AbbVie Plans to Focus on Specialty Drugs

AbbVie Inc. (ABBV), the drug unit that split from parent Abbott Laboratories (ABT) on Jan. 1, will seek treatments for unmet medical needs in a push to grow sales in 2015, the company’s new chief financial officer said. The competition is less keen to find drugs for conditions with few current therapies than for primary care, CFO William Chase said today in an interview in New York. AbbVie will focus on these illnesses, such as Parkinson’s and endometriosis, a disease of the uterus, where the North Chicago, Illinois-based company already has treatments under development, he said. Abbott split off AbbVie as a way to let investors choose between a medical products company that makes devices, diagnostics and nutrition products, and AbbVie, a drugmaker based largely around Humira, a best-selling rheumatoid arthritis injection that generated $7.93 billion in 2011. “We’re not going to be a primary care company going forward,” Chase said. “What we’re really looking for is specialty segments.” The goal is for those products to come on line in 2015, Chase said. “In 2015, the pipeline will kick in and at which point we’re confident AbbVie will return to growth, Chase said.
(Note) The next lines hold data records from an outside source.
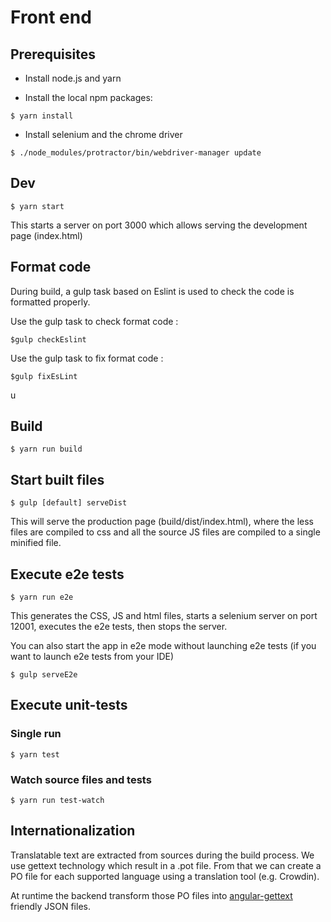 # Front end
## Prerequisites

- Install node.js and yarn

- Install the local npm packages:

```shell
$ yarn install
```

- Install selenium and the chrome driver

```shell
$ ./node_modules/protractor/bin/webdriver-manager update
```

## Dev

```shell
$ yarn start
```
This starts a server on port 3000 which allows serving the development page (index.html)

## Format code

During build, a gulp task based on Eslint is used to check the code is formatted properly.

Use the gulp task to check format code :

```shell
$gulp checkEslint
```

Use the gulp task to fix format code :

```shell
$gulp fixEsLint
```
u
## Build

```shell
$ yarn run build
```

## Start built files

```shell
$ gulp [default] serveDist
```

This will serve the production page (build/dist/index.html), where the less files are compiled to css and all the source JS files are compiled to a single
minified file.

## Execute e2e tests

```shell
$ yarn run e2e
```
This generates the CSS, JS and html files, starts a selenium server on port 12001, executes the e2e tests, then
stops the server.

You can also start the app in e2e mode without launching e2e tests (if you want to launch e2e tests from your IDE)
```shell
$ gulp serveE2e
```

## Execute unit-tests

### Single run

```shell
$ yarn test
```

### Watch source files and tests

```shell
$ yarn run test-watch
```

## Internationalization

Translatable text are extracted from sources during the build process. We use gettext technology which result in a .pot file. From that we can create a PO file for each supported language using a translation tool (e.g. Crowdin). 

At runtime the backend transform those PO files into [angular-gettext](https://angular-gettext.rocketeer.be/) friendly JSON files.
Until then, sales likely will be little changed. The company over the next two years will lose about $2.5 billion of what it projects will be $18 billion in 2013 revenue as patents expire, Chase said. The sales loss will be offset by more revenue from Humira and Androgel, a testosterone product. AbbVie, which began trading yesterday, declined less than 1 percent to $34.83 at the close in New York.